Saved entries:
◆ ◆ ◆ ◆ ◆ ◆ ◆

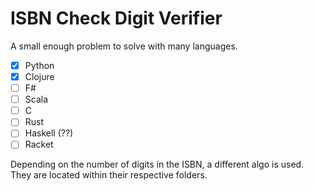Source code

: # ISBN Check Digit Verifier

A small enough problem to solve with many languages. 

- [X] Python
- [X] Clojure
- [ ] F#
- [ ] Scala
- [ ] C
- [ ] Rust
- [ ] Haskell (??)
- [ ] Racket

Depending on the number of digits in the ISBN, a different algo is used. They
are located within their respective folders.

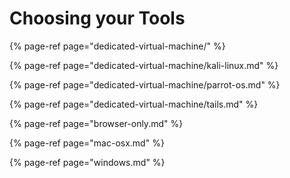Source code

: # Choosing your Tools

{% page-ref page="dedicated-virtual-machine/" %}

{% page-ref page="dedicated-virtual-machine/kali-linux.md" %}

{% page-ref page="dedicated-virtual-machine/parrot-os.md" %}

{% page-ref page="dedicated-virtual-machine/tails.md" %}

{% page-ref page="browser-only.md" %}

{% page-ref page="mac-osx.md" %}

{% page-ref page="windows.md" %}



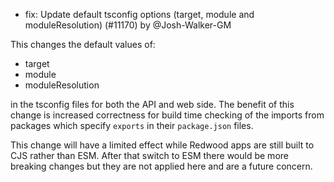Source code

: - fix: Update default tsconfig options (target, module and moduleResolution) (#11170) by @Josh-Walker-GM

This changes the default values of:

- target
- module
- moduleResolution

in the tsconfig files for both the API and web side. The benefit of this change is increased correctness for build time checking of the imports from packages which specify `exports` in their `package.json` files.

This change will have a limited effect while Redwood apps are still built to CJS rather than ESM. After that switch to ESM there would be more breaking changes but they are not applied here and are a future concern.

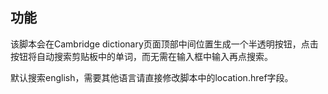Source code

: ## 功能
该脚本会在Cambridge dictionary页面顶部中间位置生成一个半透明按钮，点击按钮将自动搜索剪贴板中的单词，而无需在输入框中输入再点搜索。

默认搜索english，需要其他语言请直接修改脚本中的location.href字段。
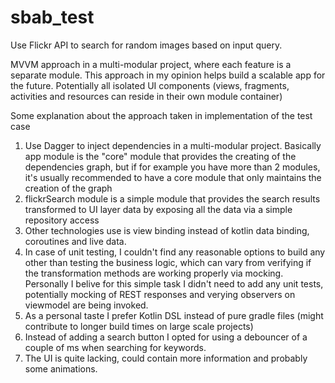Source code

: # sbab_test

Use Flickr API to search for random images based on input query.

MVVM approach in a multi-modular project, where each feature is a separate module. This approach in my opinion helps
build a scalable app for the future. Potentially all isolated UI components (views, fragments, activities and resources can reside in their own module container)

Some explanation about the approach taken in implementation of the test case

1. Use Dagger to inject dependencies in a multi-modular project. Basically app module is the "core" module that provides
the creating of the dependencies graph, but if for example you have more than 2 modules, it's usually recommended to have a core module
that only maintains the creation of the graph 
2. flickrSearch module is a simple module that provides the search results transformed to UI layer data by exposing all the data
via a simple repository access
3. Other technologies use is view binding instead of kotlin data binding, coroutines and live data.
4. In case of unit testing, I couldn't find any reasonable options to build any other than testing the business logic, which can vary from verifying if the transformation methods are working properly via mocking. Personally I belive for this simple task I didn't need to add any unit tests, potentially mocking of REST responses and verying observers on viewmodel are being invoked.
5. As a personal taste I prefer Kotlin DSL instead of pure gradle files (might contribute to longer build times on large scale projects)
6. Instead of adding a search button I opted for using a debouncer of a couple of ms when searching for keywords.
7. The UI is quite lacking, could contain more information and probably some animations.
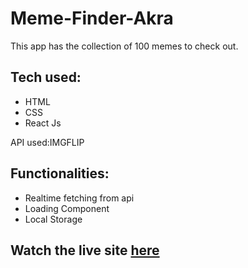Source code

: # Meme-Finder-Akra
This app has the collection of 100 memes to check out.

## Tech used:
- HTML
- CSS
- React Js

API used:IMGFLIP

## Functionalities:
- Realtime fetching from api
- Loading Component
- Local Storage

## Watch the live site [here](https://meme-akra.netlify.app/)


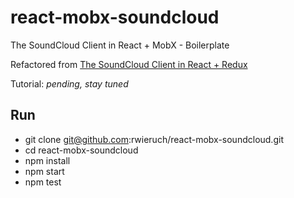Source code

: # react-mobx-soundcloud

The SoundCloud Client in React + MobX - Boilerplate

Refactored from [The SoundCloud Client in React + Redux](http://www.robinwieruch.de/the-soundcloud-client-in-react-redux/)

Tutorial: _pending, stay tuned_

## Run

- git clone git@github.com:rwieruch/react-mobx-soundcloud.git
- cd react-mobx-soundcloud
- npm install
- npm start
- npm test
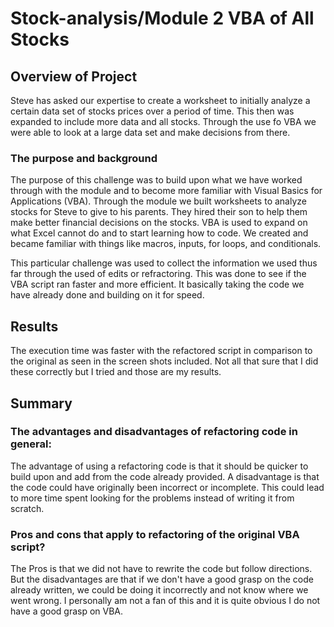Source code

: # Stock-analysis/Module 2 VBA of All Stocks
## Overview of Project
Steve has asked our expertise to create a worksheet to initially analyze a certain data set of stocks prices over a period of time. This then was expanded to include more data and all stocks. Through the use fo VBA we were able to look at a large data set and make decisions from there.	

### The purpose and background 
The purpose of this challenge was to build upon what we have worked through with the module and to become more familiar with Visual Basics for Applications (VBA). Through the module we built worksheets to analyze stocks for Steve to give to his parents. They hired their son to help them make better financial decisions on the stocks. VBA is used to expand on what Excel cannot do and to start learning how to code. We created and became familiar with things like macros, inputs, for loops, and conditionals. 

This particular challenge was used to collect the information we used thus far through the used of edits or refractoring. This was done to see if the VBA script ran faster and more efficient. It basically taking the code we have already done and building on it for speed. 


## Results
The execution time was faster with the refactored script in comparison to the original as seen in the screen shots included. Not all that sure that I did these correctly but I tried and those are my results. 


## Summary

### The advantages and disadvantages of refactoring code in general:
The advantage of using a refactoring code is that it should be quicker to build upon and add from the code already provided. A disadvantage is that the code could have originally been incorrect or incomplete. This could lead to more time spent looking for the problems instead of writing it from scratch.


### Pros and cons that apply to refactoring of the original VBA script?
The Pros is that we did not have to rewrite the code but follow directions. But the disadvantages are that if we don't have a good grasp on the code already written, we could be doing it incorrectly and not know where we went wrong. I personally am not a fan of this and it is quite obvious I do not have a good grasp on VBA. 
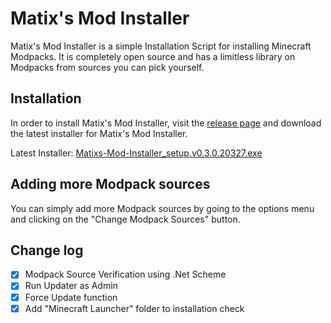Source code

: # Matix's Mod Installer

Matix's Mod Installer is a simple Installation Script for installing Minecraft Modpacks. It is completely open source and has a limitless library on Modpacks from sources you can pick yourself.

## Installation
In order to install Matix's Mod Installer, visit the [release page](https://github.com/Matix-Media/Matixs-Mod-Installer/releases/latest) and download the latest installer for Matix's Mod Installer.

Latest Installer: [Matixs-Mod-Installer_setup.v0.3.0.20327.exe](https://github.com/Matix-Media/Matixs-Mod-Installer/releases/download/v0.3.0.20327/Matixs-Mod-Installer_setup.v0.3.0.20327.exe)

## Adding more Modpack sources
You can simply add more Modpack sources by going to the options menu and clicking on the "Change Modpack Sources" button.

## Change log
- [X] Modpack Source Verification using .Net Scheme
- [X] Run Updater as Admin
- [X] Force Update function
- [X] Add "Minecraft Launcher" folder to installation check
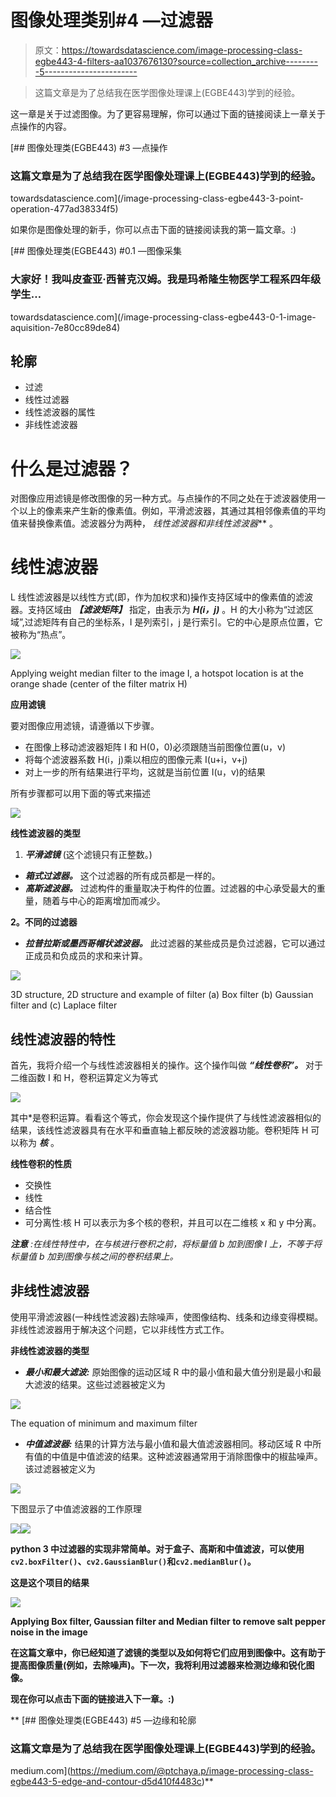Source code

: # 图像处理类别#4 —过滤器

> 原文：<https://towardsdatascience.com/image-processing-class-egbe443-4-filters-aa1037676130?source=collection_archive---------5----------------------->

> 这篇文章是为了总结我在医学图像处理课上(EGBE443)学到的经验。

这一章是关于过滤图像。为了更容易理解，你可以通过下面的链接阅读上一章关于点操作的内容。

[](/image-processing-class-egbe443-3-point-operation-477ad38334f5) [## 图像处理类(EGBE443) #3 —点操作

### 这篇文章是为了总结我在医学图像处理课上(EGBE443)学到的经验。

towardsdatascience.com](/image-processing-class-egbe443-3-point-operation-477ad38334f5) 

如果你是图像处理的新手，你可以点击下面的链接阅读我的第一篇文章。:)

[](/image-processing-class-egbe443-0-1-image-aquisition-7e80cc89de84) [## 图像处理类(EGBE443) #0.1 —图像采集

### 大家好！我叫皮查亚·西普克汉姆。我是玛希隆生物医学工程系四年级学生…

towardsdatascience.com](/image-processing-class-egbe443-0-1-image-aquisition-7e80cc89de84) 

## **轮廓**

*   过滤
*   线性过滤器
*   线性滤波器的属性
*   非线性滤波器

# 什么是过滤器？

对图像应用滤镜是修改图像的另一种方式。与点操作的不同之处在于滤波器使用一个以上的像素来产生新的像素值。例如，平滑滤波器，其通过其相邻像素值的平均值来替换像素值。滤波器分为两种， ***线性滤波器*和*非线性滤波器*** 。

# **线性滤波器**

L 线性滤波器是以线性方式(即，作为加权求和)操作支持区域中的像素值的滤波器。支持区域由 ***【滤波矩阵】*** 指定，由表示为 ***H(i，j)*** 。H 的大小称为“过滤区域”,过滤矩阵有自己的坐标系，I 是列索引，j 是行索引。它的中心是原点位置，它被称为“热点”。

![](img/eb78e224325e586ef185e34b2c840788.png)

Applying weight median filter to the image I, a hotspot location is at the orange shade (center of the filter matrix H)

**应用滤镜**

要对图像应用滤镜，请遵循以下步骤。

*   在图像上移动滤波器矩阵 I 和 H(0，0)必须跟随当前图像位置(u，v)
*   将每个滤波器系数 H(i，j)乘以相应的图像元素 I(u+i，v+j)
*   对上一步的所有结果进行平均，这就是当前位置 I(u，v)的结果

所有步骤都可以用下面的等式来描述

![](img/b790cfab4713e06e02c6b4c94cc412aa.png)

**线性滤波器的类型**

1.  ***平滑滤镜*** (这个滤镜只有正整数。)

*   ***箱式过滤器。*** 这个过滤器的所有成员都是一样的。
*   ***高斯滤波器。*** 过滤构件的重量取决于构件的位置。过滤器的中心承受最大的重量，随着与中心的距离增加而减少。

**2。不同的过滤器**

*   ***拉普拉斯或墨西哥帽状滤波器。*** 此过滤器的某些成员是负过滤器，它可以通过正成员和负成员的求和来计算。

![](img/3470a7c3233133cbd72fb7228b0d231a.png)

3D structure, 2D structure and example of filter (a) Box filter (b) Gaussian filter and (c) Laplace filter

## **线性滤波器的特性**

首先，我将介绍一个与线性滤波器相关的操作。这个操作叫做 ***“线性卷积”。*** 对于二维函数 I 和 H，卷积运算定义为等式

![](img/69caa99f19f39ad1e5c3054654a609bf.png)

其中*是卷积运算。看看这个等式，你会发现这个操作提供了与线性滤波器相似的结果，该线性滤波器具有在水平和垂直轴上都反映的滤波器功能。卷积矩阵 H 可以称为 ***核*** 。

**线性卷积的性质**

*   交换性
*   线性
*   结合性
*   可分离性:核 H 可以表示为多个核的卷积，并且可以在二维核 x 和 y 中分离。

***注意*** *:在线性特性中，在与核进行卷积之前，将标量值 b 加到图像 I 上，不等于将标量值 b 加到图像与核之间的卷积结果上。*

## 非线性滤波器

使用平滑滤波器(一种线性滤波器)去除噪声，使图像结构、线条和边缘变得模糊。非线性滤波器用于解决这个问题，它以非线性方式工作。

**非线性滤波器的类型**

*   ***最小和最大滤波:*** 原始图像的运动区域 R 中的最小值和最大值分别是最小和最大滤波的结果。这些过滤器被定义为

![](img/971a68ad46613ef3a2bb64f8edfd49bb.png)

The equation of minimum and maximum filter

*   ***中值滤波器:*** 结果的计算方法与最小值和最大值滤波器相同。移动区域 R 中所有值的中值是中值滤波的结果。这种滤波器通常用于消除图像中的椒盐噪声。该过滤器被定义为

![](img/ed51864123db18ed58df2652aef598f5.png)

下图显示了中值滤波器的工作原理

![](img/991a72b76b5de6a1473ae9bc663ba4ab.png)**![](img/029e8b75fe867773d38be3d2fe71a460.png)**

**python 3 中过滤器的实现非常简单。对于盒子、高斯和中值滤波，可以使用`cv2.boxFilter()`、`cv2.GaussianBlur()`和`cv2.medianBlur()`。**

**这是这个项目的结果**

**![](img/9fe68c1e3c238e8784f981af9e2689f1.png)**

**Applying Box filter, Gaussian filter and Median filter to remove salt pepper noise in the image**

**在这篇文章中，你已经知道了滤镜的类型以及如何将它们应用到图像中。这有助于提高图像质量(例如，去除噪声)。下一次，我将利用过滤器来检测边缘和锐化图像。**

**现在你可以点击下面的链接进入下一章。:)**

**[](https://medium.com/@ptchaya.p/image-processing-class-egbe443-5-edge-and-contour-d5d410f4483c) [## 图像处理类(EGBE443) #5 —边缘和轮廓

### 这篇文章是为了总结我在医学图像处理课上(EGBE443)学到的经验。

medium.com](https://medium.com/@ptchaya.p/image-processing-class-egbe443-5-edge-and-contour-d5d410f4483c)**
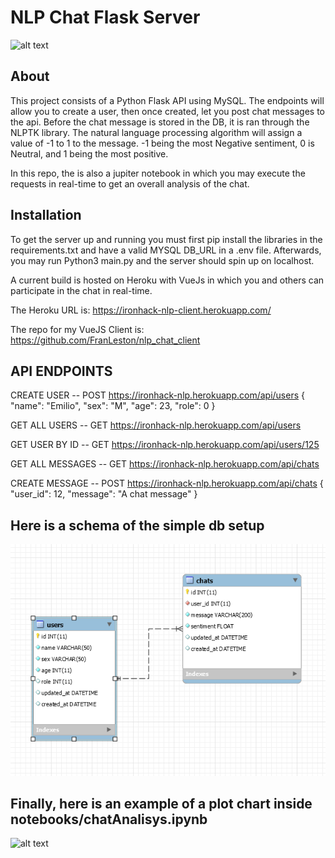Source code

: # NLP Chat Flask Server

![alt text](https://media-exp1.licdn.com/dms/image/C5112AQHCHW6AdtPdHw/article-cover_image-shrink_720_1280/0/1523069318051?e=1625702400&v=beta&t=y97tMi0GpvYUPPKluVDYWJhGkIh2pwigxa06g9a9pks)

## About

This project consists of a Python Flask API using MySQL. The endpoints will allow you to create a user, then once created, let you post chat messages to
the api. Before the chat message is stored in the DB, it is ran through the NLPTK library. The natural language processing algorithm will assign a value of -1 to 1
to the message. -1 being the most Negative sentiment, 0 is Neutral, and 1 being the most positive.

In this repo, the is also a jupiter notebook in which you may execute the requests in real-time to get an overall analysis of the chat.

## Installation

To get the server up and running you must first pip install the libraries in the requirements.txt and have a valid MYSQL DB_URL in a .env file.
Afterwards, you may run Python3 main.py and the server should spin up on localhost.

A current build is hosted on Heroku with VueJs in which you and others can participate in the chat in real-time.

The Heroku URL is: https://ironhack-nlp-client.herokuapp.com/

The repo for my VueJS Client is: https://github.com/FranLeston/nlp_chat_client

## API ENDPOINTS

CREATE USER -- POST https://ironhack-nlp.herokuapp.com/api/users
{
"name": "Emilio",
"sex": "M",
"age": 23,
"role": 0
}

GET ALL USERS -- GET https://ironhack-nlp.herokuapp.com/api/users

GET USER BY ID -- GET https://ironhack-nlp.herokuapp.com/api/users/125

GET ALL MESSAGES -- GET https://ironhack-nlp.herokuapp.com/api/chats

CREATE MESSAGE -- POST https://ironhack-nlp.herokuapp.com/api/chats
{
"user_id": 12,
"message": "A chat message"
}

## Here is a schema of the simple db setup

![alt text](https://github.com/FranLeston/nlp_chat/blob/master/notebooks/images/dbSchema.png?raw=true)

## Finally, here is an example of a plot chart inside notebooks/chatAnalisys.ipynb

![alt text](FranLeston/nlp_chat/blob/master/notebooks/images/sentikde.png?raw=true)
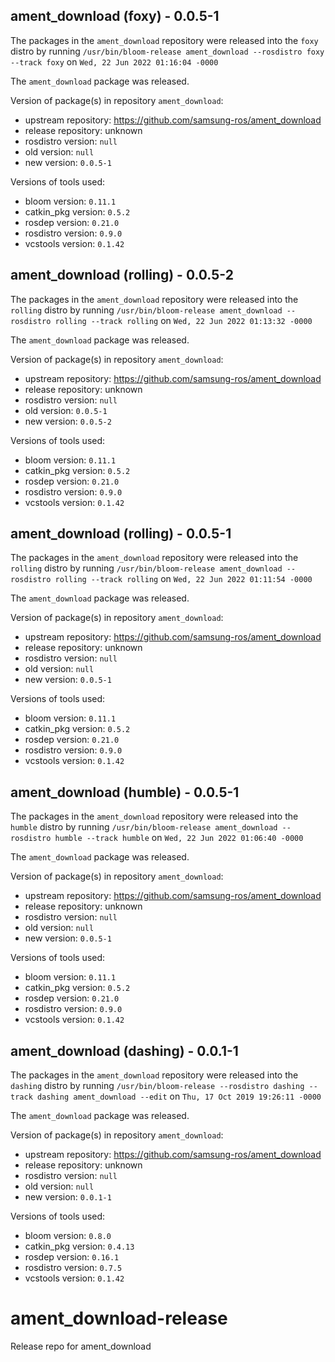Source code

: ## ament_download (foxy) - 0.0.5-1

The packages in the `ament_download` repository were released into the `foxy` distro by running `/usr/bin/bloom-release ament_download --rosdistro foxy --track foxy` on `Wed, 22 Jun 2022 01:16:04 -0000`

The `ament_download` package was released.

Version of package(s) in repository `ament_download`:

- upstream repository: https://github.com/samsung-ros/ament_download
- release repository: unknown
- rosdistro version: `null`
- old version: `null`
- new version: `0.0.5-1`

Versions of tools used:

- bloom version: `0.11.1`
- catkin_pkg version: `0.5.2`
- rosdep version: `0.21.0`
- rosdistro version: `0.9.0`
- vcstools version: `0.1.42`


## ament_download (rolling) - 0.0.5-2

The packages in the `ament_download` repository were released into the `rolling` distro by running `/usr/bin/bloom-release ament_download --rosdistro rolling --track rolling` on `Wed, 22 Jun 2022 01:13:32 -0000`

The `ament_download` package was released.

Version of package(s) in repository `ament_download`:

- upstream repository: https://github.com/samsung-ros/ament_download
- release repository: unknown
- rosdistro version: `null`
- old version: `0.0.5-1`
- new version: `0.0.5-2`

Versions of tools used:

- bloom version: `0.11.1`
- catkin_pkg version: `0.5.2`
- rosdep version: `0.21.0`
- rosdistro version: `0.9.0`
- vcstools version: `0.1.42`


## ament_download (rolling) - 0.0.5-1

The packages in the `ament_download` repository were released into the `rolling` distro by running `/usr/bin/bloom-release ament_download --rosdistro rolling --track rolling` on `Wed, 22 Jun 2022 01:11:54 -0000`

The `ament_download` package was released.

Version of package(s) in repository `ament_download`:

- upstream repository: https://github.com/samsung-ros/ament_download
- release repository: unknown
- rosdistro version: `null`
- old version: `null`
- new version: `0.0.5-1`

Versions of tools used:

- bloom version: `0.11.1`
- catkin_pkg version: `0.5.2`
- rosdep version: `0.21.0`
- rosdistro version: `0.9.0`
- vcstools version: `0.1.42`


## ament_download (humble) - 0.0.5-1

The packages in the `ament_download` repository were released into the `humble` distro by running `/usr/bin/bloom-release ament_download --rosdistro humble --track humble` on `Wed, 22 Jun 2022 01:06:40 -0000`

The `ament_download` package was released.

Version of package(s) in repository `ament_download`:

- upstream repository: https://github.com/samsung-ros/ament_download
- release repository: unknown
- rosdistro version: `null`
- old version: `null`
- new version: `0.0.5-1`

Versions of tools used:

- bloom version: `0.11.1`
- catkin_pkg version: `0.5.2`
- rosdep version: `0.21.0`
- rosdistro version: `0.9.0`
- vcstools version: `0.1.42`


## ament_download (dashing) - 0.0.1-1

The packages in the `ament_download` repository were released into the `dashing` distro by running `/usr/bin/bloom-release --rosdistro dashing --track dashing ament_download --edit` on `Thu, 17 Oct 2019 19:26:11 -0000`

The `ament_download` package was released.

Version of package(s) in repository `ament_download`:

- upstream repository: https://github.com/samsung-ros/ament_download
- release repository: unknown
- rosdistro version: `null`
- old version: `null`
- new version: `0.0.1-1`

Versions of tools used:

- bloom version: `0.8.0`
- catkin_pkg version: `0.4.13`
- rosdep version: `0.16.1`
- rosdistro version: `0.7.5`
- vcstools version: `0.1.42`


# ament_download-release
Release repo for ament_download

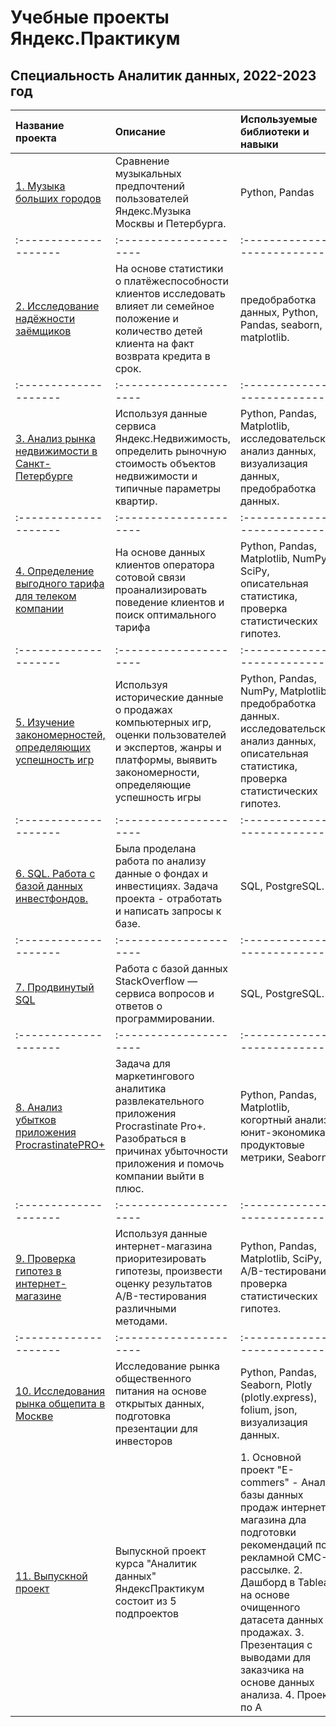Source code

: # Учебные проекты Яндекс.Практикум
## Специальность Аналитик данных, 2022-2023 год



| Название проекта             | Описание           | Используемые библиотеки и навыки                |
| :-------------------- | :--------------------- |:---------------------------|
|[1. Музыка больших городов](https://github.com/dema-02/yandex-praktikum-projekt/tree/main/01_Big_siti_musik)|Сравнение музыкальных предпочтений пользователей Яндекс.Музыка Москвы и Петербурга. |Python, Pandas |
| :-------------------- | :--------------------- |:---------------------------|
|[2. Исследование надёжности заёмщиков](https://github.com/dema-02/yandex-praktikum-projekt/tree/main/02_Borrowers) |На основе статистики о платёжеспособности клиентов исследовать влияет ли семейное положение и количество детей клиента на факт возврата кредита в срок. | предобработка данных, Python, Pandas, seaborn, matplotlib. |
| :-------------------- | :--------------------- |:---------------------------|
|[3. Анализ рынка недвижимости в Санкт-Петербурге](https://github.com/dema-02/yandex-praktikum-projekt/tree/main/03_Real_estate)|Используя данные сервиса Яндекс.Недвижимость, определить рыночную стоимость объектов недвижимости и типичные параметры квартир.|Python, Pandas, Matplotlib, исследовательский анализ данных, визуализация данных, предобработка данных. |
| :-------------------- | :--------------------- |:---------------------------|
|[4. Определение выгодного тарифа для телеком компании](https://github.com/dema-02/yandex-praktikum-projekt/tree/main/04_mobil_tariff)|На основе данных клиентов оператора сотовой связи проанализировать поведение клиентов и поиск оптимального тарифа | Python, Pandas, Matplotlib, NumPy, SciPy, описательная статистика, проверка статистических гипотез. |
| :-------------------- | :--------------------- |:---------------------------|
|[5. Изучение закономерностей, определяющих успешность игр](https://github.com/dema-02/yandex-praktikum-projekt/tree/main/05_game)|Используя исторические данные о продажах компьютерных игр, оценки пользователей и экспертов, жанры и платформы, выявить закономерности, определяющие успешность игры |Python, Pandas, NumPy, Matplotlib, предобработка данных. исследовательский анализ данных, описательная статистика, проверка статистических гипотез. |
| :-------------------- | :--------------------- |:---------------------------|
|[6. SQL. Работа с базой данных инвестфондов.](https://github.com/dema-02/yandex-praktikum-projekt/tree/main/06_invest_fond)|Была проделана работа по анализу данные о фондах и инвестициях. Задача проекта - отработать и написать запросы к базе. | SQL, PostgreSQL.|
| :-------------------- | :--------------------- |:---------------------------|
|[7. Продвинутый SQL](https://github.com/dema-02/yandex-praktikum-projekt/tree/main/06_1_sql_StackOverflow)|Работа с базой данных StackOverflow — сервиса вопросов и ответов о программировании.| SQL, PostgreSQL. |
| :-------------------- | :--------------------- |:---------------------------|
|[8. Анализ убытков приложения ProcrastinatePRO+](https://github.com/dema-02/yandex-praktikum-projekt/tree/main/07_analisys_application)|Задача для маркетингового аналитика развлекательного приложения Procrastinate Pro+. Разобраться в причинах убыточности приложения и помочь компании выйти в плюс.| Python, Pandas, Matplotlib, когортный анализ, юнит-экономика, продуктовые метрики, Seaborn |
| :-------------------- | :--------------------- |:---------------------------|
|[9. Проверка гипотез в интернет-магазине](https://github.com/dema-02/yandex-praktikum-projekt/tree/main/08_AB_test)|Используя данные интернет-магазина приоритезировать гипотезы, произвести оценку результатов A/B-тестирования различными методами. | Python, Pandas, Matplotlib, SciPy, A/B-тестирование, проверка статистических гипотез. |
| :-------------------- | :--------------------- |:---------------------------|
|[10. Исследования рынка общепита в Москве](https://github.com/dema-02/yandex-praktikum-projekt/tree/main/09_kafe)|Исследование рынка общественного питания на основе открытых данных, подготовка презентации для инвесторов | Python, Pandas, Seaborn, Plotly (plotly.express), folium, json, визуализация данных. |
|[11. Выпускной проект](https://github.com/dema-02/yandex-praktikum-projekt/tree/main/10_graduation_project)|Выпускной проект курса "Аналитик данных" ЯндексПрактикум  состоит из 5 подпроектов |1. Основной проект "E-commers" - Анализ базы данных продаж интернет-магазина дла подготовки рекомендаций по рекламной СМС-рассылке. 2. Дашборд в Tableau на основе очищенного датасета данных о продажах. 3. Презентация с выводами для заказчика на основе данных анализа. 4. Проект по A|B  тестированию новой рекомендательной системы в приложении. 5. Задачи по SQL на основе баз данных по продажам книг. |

◆ ◆ ◆ ◆ ◆ ◆ ◆

Exercise aim: Show each line in the entries that holds the string "core".

Answer to this exercise:
1. Use Dagger to inject dependencies in a multi-modular project. Basically app module is the "core" module that provides
the creating of the dependencies graph, but if for example you have more than 2 modules, it's usually recommended to have a core module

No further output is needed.